Well, they'll keep for several years if frozen, which doesn't help much in the time period we're talking about. The Paiutes seemed to make 'em last the winter between sun-roasting and milling. I guess the bone-dry climate helps.
 

Driftless

Donor
Well, they'll keep for several years if frozen, which doesn't help much in the time period we're talking about. The Paiutes seemed to make 'em last the winter between sun-roasting and milling. I guess the bone-dry climate helps.

That should work then.

I don't know about the Pinon pine, but a lot of pine trees are adaptable to really poor soils and arid conditions. Off hand, I'd think you could stretch their range some, if domestication had been attempted.
 
Wapato, the Broadleaf Arrowhead, is another good one. It's continent wide but most sources I've found have it as a big food source of the Pacific Northwest. It's come up in a few domestication threads.

Arrowhead is certainly interesting, since it's a water plant that be domesticating it would encourage the farmers to make paddies for it, and that could lead to domestication of other water plants like wild rice or cattails. It's hard work, but the Pacific Northwest cultures were pretty renowned for making slave raids on neighbours OTL.

Northern Australia has a bunch of species which are potentially domesticable, based on comparisons with the same or related species overseas. Taro is perhaps possible, although the native version in Australia (Colocasia esculenta var. aquatili) is a different subspecies which may or may not be suitable to cultivation. In any case, it's found in the Kimberley region, which is... not the most promising region for agriculture. Highly variable rainfall and poor soil, for starters.

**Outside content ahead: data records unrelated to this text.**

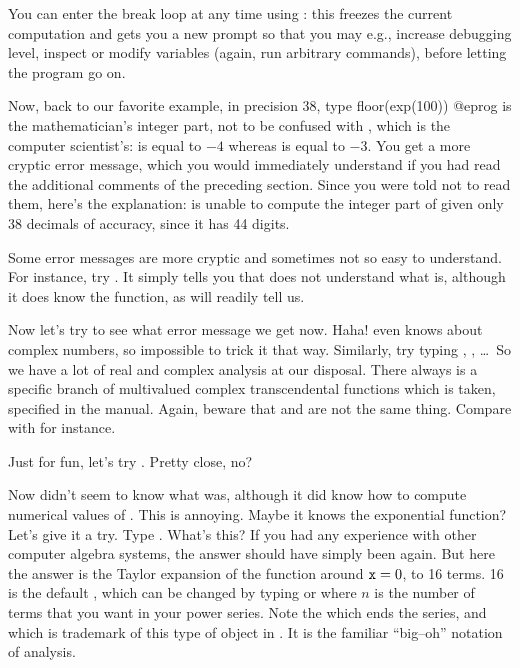  You can enter the break loop at any time using
: this freezes the current computation and gets you a new
prompt so that you may e.g., increase debugging level, inspect or modify
variables (again, run arbitrary commands), before letting the program go
on.
\medskip

Now, back to our favorite example, in precision 38, type
\bprog
  floor(exp(100))
@eprog\noindent
{} is the mathematician's integer part, not to be confused with
, which is the computer scientist's:  is equal
to $-4$ whereas  is equal to $-3$.  You get a more
cryptic error message, which you would immediately understand if you had read
the additional comments of the preceding section. Since you were told not to
read them, here's the explanation:  is unable to compute the
integer part of  given only 38 decimals of accuracy, since
it has 44 digits.

Some error messages are more cryptic and sometimes not so easy to understand.
For instance, try . It simply tells you that  does not
understand what  is, although it does know the 
function, as  will readily tell us.

Now let's try  to see what error message we get now. Haha!
 even knows about complex numbers, so impossible to trick it that
way. Similarly, try typing , , \dots\ So we have a lot of real and complex analysis at our disposal.
There always is a specific branch of multivalued complex transcendental
functions which is taken, specified in the manual. Again, beware that
 and  are not the same thing. Compare  with
 for instance.

Just for fun, let's try . Pretty close, no?

\medskip
Now  didn't seem to know what  was, although it did know
how to compute numerical values of . This is annoying. Maybe it
knows the exponential function? Let's give it a try. Type .
What's this? If you had any experience with other computer algebra systems,
the answer should have simply been  again. But here the answer is
the Taylor expansion of the function around ${\tt x}=0$, to 16 terms. 16 is
the default , which can be changed by typing  or  where $n$ is the number of terms
that you want in your power series. Note the  which ends the
series, and which is trademark of this type of object in . It is the
familiar ``big--oh'' notation of analysis.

Still, there are others aplenty, many of which I've touched on in Lands of Red and Gold. The water chestnut (Eleocharis dulcis) has been domesticated in China/Southeast Asia, and is also found in northern Australia. So are two species of yams (Dioscorea alata and D. bulbifera). Common purslane (Portulaca oleracea) was domesticated multiple times in the Old World, but not in Australia, despite being widespread.

Plus, of course, the various species of Australian native rice, Oryza australiensis, O. rufipogon, O. meridionalis and O. officinalis. These are genetically diverse enough that some researchers have suggested that rice first evolved in Australia and then spread to Asia. There has been some small-scale cultivation of that in OTL, but not on a large commercial scale (yet).

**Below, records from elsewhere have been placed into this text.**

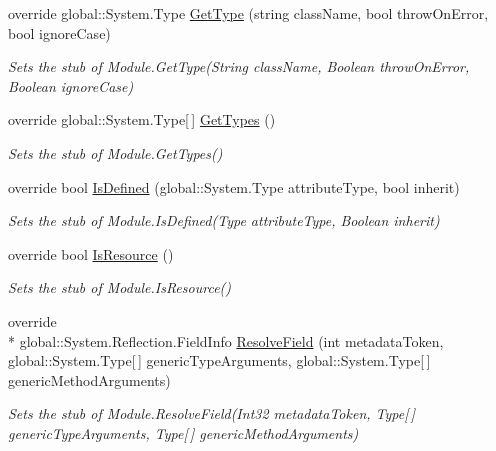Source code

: \begin{DoxyCompactItemize}
override global\-::\-System.\-Type \hyperlink{class_system_1_1_reflection_1_1_fakes_1_1_stub_module_a70effea6413c17b2ac85364f686d1aca}{Get\-Type} (string class\-Name, bool throw\-On\-Error, bool ignore\-Case)
\begin{DoxyCompactList}\small\item\em Sets the stub of Module.\-Get\-Type(\-String class\-Name, Boolean throw\-On\-Error, Boolean ignore\-Case)\end{DoxyCompactList}\item 
override global\-::\-System.\-Type\mbox{[}$\,$\mbox{]} \hyperlink{class_system_1_1_reflection_1_1_fakes_1_1_stub_module_ad9bcfe91b0cf767e6a52fe8e93445ae2}{Get\-Types} ()
\begin{DoxyCompactList}\small\item\em Sets the stub of Module.\-Get\-Types()\end{DoxyCompactList}\item 
override bool \hyperlink{class_system_1_1_reflection_1_1_fakes_1_1_stub_module_a7bd85fbda0e9c884c5a7f0b1e914edd8}{Is\-Defined} (global\-::\-System.\-Type attribute\-Type, bool inherit)
\begin{DoxyCompactList}\small\item\em Sets the stub of Module.\-Is\-Defined(\-Type attribute\-Type, Boolean inherit)\end{DoxyCompactList}\item 
override bool \hyperlink{class_system_1_1_reflection_1_1_fakes_1_1_stub_module_a0d0d16bf68165de77a6324a602ed4d83}{Is\-Resource} ()
\begin{DoxyCompactList}\small\item\em Sets the stub of Module.\-Is\-Resource()\end{DoxyCompactList}\item 
override \\*
global\-::\-System.\-Reflection.\-Field\-Info \hyperlink{class_system_1_1_reflection_1_1_fakes_1_1_stub_module_aeda89eee73c8751b09246d765aedf993}{Resolve\-Field} (int metadata\-Token, global\-::\-System.\-Type\mbox{[}$\,$\mbox{]} generic\-Type\-Arguments, global\-::\-System.\-Type\mbox{[}$\,$\mbox{]} generic\-Method\-Arguments)
\begin{DoxyCompactList}\small\item\em Sets the stub of Module.\-Resolve\-Field(\-Int32 metadata\-Token, Type\mbox{[}$\,$\mbox{]} generic\-Type\-Arguments, Type\mbox{[}$\,$\mbox{]} generic\-Method\-Arguments)\end{DoxyCompactList}\item 

\end{DoxyCompactItemize}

So in short, there are possibilities, although those plants named above would struggle to make a complete founding domestic crop package. No really good high-protein crop like legumes, for instance (although Australian native rice is higher protein than domesticated Asian rice). But it's not inconceivable.

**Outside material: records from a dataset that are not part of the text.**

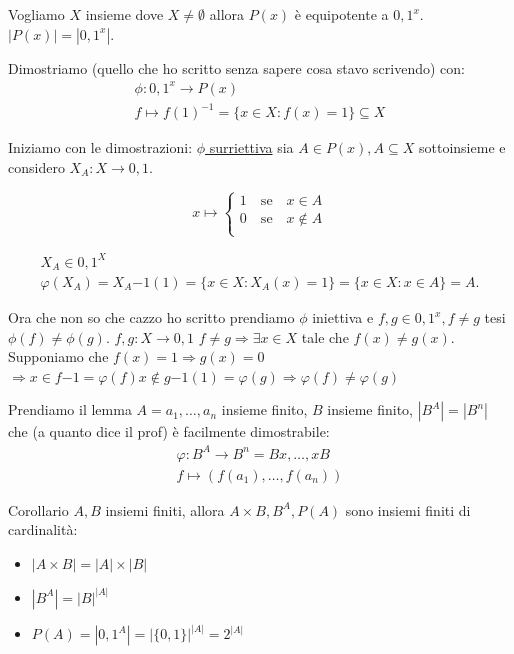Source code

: \documentclass{article}
\theoremstyle{definition}
\begin{document}
Vogliamo $X$ insieme dove $X \not = \emptyset$ allora $P(x)$ è equipotente a ${0,1}^x$. \newline
$|P(x)| = |{0,1}^x|$.

Dimostriamo (quello che ho scritto senza sapere cosa stavo scrivendo) con:
\begin{align*}
        \phi : {0,1}^x \to P(x) \\
        f \mapsto {f(1)}^{-1} = \{x \in X : f(x) = 1\} \subseteq X
\end{align*}

Iniziamo con le dimostrazioni:
\underline{$\phi$ surriettiva} sia $A \in P(x), A \subseteq X$ sottoinsieme e considero $X_A : X \to {0,1}$.


\[x \mapsto  
\begin{cases}
        1 \quad \mbox{se} \quad x \in A \\
        0 \quad \mbox{se} \quad x \not \in A \\
\end{cases}
\]

\begin{align*}
X_A \in {0,1}^X \\
\varphi(X_A) = {X_A}{-1}(1) = \{x \in X : X_A(x) = 1\} = \{x \in X : x \in A\} = A.
\end{align*}

Ora che non so che cazzo ho scritto prendiamo $\phi$ iniettiva e $f,g \in {0,1}^x, f \not = g$ tesi $\phi(f) \not = \phi(g)$.
$f,g : X \to {0,1}$ \newline
$f \not = g \Rightarrow \exists x \in X$ tale che $f(x) \not = g(x)$.
Supponiamo che $f(x) = 1 \Rightarrow g(x) = 0$ \newline
$\Rightarrow x \in {f}{-1} = \varphi(f) x \not \in {g}{-1}(1) = \varphi(g) \Rightarrow \varphi(f) \not = \varphi(g)$

Prendiamo il lemma $A = {a_1,\ldots,a_n}$ insieme finito, $B$ insieme finito, $|B^A| = |B^n|$ che (a quanto dice il prof) è facilmente dimostrabile:
\begin{align*}
         \varphi : B^A \to B^n = Bx,\ldots,xB \\
                   f \mapsto (f(a_1),\ldots,f(a_n))
\end{align*}

Corollario $A,B$ insiemi finiti, allora $A \times B, B^A, P(A)$ sono insiemi finiti di cardinalità:
\begin{itemize}
        \item $|A \times B| = |A| \times |B|$	
        \item $|B^A| = |B|^{|A|}$
        \item $P(A) = |{0,1}^A| = |\{0,1\}|^{|A|} = 2^{|A|}$	
\end{itemize}
\end{document}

If the Aboriginals had domesticated taro or some other crop, could they have had an "incomplete package" which they could supplement through hunting or fishing or trading with Aboriginal groups which had surplus meat?
 
If the Aboriginals had domesticated taro or some other crop, could they have had an "incomplete package" which they could supplement through hunting or fishing or trading with Aboriginal groups which had surplus meat?

Such a semi-domestication still requires a few other things. Food storage is particularly important, since many crops do not store well, particularly root crops, and especially in tropical climes. It would need techniques and varieties of the crop which could be readily stored. Seeds generally store the best; it's no coincidence that most of the founding agricultural packages (though not all) had some form of seed (not always cereals) which could be stored easily. Other forms of storage are possible, especially in drier climes (which is what I went with for LoRaG), but it's harder.

For most of the crops I listed, it would also need to develop some control over irrigation. Since the regions in question are generally dry and mostly variable in rainfall, they would also need some pretty good early engineering works to store water for long periods.
 
For me there are many nut producing trees, wild grapes, various berries, and wild rice in addition to what has already been domesticated and medicinal plants. I have no idea how this would be accomplished but in North America I could see the traditional agricultural peoples doing it but they need to have a reason too.